Validation condition fields support comparison expressions with any context variable and boolean AND:

validations:
  - type: file_exists
    path: "output.md"
    condition: "sheet_num >= 3"                        # Simple comparison
    condition: "stage == 2 and instance == 1"          # Boolean AND with fan-out variables
    condition: "sheet_num >= 3 and sheet_num <= 5"     # Range check

Supported operators: >=, <=, ==, !=, >, <

Supported variables: Any variable from the sheet context — sheet_num, stage, instance, fan_count, total_stages, and any user-defined prompt.variables.

What's NOT supported:

  • Complex expressions: sheet_num in [1, 3, 5]
  • Boolean OR: sheet_num == 3 or sheet_num == 5
  • Nested expressions: (sheet_num > 2) and (stage < 3)

Why: The condition evaluator in engine.py splits on " and " and evaluates each clause as a variable operator value triple. Unrecognized conditions silently fall back to "always apply" behavior.

Workaround: For OR logic, use multiple validation entries, each with a simple condition.

Status: Sufficient for current use cases.


Configuration

Validation Stage Limits

Validation stages are capped at 1-10. You cannot define more than 10 sequential validation stages per sheet.
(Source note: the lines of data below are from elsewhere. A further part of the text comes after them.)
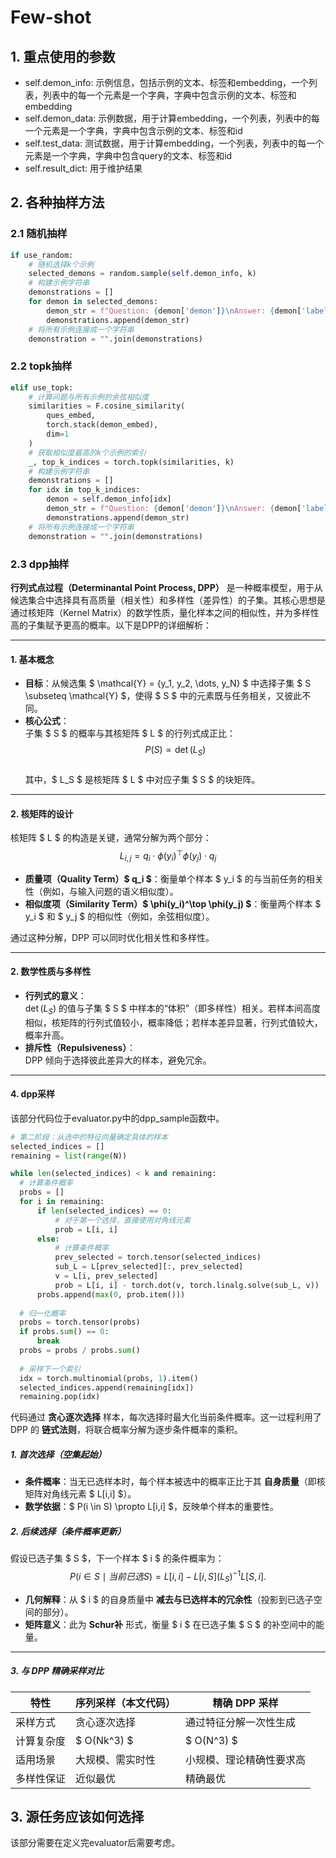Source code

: # Few-shot 

## 1. 重点使用的参数

- self.demon_info: 示例信息，包括示例的文本、标签和embedding，一个列表，列表中的每一个元素是一个字典，字典中包含示例的文本、标签和embedding
- self.demon_data: 示例数据，用于计算embedding，一个列表，列表中的每一个元素是一个字典，字典中包含示例的文本、标签和id
- self.test_data: 测试数据，用于计算embedding，一个列表，列表中的每一个元素是一个字典，字典中包含query的文本、标签和id
- self.result_dict: 用于维护结果

## 2. 各种抽样方法

### 2.1 随机抽样
```python
if use_random:
    # 随机选择k个示例
    selected_demons = random.sample(self.demon_info, k)
    # 构建示例字符串
    demonstrations = []
    for demon in selected_demons:
        demon_str = f"Question: {demon['demon']}\nAnswer: {demon['label']}\n"
        demonstrations.append(demon_str)
    # 将所有示例连接成一个字符串
    demonstration = "".join(demonstrations)
```

### 2.2 topk抽样
```python
elif use_topk:
    # 计算问题与所有示例的余弦相似度
    similarities = F.cosine_similarity(
        ques_embed, 
        torch.stack(demon_embed),
        dim=1
    )
    # 获取相似度最高的k个示例的索引
    _, top_k_indices = torch.topk(similarities, k)
    # 构建示例字符串
    demonstrations = []
    for idx in top_k_indices:
        demon = self.demon_info[idx]
        demon_str = f"Question: {demon['demon']}\nAnswer: {demon['label']}\n"
        demonstrations.append(demon_str)
    # 将所有示例连接成一个字符串
    demonstration = "".join(demonstrations)
```
### 2.3 dpp抽样

**行列式点过程（Determinantal Point Process, DPP）** 是一种概率模型，用于从候选集合中选择具有高质量（相关性）和多样性（差异性）的子集。其核心思想是通过核矩阵（Kernel Matrix）的数学性质，量化样本之间的相似性，并为多样性高的子集赋予更高的概率。以下是DPP的详细解析：

---

#### 1. **基本概念**
- **目标**：从候选集 $ \mathcal{Y} = \{y_1, y_2, \dots, y_N\} $ 中选择子集 $ S \subseteq \mathcal{Y} $，使得 $ S $ 中的元素既与任务相关，又彼此不同。
- **核心公式**：  
  子集 $ S $ 的概率与其核矩阵 $ L $ 的行列式成正比：  
  $$
  P(S) \propto \det(L_S)
  $$  
  其中，$ L_S $ 是核矩阵 $ L $ 中对应子集 $ S $ 的块矩阵。

---

#### 2. **核矩阵的设计**
核矩阵 $ L $ 的构造是关键，通常分解为两个部分：  
$$
L_{i,j} = q_i \cdot \phi(y_i)^\top \phi(y_j) \cdot q_j
$$  
- **质量项（Quality Term）$ q_i $**：衡量单个样本 $ y_i $ 的与当前任务的相关性（例如，与输入问题的语义相似度）。  
- **相似度项（Similarity Term）$ \phi(y_i)^\top \phi(y_j) $**：衡量两个样本 $ y_i $ 和 $ y_j $ 的相似性（例如，余弦相似度）。  

通过这种分解，DPP 可以同时优化相关性和多样性。

---

#### 2. **数学性质与多样性**
- **行列式的意义**：  
  $\det(L_S)$ 的值与子集 $ S $ 中样本的“体积”（即多样性）相关。若样本间高度相似，核矩阵的行列式值较小，概率降低；若样本差异显著，行列式值较大，概率升高。  
- **排斥性（Repulsiveness）**：  
  DPP 倾向于选择彼此差异大的样本，避免冗余。

---

#### 4. dpp采样
该部分代码位于evaluator.py中的dpp_sample函数中。
```python
# 第二阶段：从选中的特征向量确定具体的样本
selected_indices = []
remaining = list(range(N))

while len(selected_indices) < k and remaining:
  # 计算条件概率
  probs = []
  for i in remaining:
      if len(selected_indices) == 0:
          # 对于第一个选择，直接使用对角线元素
          prob = L[i, i]
      else:
          # 计算条件概率
          prev_selected = torch.tensor(selected_indices)
          sub_L = L[prev_selected][:, prev_selected]
          v = L[i, prev_selected]
          prob = L[i, i] - torch.dot(v, torch.linalg.solve(sub_L, v))
      probs.append(max(0, prob.item()))
  
  # 归一化概率
  probs = torch.tensor(probs)
  if probs.sum() == 0:
      break
  probs = probs / probs.sum()
  
  # 采样下一个索引
  idx = torch.multinomial(probs, 1).item()
  selected_indices.append(remaining[idx])
  remaining.pop(idx)
```

代码通过 **贪心逐次选择** 样本，每次选择时最大化当前条件概率。这一过程利用了 DPP 的 **链式法则**，将联合概率分解为逐步条件概率的乘积。

##### **1. 首次选择（空集起始）**
- **条件概率**：当无已选样本时，每个样本被选中的概率正比于其 **自身质量**（即核矩阵对角线元素 $ L[i,i] $）。
- **数学依据**：$ P(i \in S) \propto L[i,i] $，反映单个样本的重要性。

##### **2. 后续选择（条件概率更新）**
假设已选子集 $ S $，下一个样本 $ i $ 的条件概率为：
$$
P(i \in S \mid 当前已选 S) = L[i,i] - L[i, S] (L_S)^{-1} L[S, i].
$$
- **几何解释**：从 $ i $ 的自身质量中 **减去与已选样本的冗余性**（投影到已选子空间的部分）。
- **矩阵意义**：此为 **Schur补** 形式，衡量 $ i $ 在已选子集 $ S $ 的补空间中的能量。

---




##### **3. 与 DPP 精确采样对比**
| **特性**       | **序列采样（本文代码）**          | **精确 DPP 采样**               |
|----------------|----------------------------------|----------------------------------|
| 采样方式       | 贪心逐次选择                     | 通过特征分解一次性生成           |
| 计算复杂度     | $ O(Nk^3) $                    | $ O(N^3) $                     |
| 适用场景       | 大规模、需实时性                 | 小规模、理论精确性要求高         |
| 多样性保证     | 近似最优                         | 精确最优                         |


## 3. 源任务应该如何选择

该部分需要在定义完evaluator后需要考虑。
Why: A practical limit to prevent unbounded validation chains. The stage field is validated with ge=1, le=10.

Status: Permanent. 10 stages covers all practical use cases.

Process Timeout Default

The default instrument timeout is 1800 seconds (30 minutes). This is the timeout users should be aware of.

There is also an internal constant PROCESS_DEFAULT_TIMEOUT_SECONDS = 300 used as a fallback when no config is loaded, but this is never reached in normal operation — the Pydantic model always provides the 1800s default.

Workaround: Override the timeout in your score:

instrument_config:
  timeout_seconds: 3600  # 60 minutes for long-running sheets

Status: Permanent. Explicit timeouts are safer than high defaults.